Entrevista con Adriana Pérez de Legaspi

mercados-estado-mexico

Como te platicamos hace algunos días en este post, Adriana Pérez de Legaspi coordina un completísimo gastrotour en Malincalco, Estado de México. Para complementar la invitación, le hicimos algunas preguntas a Adriana que quizá sean de tu interés.

1. ¿Cómo describirías un tianguis prehispánico?

Las mejores descripciones –a las que no les sobra elocuencia– se encuentran en la Historia Verdadera de las Cosas de la Nueva España de Sahagún y en las Cartas de Relación de Hernán Cortés, donde se narra el acomodo y organización de los pasillos por rubros específicos y coordinados de tal manera que no contaminaban olores entre sí. Los caracterizaba el olor a fresco, perfecto, nuevo, natural, la limpieza y presentación de los productos y mercancías, así como su formación en diversas torres o montones para una mejor apreciación de parte del comprador; los canastos, los petates, los mostradores improvisados en hojas naturales o canastos volteados para despertar el antojo; ya desde entonces existía la “ compra impulsiva”, que no fue un invento mercadológico del Siglo XX.

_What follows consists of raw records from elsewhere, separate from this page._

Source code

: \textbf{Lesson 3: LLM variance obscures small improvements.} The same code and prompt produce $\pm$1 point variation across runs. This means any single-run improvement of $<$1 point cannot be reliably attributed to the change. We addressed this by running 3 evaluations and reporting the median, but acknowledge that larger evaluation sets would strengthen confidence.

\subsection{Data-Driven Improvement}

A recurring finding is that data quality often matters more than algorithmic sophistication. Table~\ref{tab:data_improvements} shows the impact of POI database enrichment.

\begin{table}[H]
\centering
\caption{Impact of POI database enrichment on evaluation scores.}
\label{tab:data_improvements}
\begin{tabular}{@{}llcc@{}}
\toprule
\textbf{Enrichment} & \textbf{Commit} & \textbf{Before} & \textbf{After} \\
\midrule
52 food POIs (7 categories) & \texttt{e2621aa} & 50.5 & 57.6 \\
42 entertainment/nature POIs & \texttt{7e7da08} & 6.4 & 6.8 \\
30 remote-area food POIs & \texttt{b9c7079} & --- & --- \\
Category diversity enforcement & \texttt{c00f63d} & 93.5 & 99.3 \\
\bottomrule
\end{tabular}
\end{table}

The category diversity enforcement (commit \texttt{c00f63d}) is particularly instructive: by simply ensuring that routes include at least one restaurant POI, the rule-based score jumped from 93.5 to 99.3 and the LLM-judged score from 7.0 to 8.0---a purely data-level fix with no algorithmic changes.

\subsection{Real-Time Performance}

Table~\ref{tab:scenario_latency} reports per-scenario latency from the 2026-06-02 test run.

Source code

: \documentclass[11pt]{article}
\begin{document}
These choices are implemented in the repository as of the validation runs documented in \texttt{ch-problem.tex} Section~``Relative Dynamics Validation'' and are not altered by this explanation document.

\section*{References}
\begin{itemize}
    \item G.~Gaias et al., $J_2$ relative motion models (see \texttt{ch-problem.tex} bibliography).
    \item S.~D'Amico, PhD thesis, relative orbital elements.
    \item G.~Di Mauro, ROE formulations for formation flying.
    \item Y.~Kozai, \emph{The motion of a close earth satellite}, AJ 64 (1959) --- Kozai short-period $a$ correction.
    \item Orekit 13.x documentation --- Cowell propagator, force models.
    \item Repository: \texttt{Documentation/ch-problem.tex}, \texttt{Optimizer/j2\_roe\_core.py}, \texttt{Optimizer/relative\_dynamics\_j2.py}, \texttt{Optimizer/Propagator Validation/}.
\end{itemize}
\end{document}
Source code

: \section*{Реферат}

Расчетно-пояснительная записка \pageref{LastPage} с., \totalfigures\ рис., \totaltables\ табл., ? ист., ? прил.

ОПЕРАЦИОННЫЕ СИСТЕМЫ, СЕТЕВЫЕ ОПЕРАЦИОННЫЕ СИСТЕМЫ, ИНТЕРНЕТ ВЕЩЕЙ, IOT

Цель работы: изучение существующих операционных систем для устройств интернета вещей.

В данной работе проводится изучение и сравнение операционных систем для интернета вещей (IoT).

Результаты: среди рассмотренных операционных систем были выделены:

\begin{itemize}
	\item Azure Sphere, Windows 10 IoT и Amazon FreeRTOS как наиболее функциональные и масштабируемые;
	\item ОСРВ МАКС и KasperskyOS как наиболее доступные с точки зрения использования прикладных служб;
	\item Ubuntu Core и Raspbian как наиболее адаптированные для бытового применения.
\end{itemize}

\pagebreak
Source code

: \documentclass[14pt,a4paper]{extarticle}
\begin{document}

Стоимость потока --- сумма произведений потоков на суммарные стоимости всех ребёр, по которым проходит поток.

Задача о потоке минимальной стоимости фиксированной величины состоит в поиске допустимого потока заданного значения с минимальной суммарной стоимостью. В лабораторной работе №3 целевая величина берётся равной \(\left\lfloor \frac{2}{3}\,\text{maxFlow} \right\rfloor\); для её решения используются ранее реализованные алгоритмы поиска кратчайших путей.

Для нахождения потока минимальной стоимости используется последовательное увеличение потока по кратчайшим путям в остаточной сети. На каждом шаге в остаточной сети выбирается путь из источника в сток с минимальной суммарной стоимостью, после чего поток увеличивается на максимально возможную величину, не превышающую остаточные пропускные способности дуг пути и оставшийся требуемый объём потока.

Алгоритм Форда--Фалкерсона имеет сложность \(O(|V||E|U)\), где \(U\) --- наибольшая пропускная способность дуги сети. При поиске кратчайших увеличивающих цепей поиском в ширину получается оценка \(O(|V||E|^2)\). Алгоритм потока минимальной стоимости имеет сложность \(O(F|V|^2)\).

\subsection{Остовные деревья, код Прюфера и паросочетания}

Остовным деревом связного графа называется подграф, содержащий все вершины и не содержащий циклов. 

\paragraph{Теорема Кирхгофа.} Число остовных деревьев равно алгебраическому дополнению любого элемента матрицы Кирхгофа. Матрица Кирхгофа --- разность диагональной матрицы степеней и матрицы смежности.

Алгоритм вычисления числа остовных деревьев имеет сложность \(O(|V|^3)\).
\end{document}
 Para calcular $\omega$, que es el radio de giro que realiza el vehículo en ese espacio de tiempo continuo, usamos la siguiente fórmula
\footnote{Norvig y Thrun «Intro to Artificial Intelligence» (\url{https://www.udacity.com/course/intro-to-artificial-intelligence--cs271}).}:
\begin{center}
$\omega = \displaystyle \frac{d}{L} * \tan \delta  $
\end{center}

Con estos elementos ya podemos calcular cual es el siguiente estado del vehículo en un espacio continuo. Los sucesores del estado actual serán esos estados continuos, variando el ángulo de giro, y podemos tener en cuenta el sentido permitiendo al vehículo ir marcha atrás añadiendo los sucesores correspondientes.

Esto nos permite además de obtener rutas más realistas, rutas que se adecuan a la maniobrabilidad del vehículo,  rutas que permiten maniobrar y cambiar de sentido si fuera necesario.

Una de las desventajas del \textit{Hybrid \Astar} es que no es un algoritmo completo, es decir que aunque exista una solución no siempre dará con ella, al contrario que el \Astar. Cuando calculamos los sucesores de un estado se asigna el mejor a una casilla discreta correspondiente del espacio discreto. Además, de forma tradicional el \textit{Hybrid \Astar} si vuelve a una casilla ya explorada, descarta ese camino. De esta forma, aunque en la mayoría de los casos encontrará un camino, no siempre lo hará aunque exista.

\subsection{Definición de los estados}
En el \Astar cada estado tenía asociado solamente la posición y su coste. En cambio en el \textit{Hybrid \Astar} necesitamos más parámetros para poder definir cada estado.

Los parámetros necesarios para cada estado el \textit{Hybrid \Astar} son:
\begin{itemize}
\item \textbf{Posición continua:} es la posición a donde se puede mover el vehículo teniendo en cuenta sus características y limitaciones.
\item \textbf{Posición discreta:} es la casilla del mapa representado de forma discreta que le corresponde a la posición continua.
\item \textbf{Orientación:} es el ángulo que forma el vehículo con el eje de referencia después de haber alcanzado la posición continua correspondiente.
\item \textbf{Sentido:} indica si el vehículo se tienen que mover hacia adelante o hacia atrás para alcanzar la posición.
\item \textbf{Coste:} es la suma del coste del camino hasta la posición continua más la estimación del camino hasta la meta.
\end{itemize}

Un mercado prehispánico por antonomasia fue el mercado de Tlatelolco, que sorprendía a propios y extraños por su variedad de productos de todos los rincones de Mesoamérica (que llegaba hasta Nicaragua –voz náhuatl que podría significar “lugar donde termina el Anáhuac”). La inmensidad entonces era el primer atributo de un tianguis o mercado precolombino –que no es lo mismo que prehispánico, pues existen unos 150-200 años de diferencia entre la llegada de Colón y la conquista.

El Tianguis prehispánico era una plaza pública, una concepción como casi todo en el pensamiento mesoamericano más allá de lo evidente. Claro que había comerciantes, mercaderes y también compradores, pero sobre todo, había un statement de jerarquías entre los macehuales y las casas de señores en las categorías de absolutamente todo lo que se adquiría. El Tequesquite por ejemplo: no era lo mismo la espuma (primera cosecha de la sal del lago de Texcoco) que la sal de tierra, y el precio y la categoría cambiaban para los diferentes sectores de la población.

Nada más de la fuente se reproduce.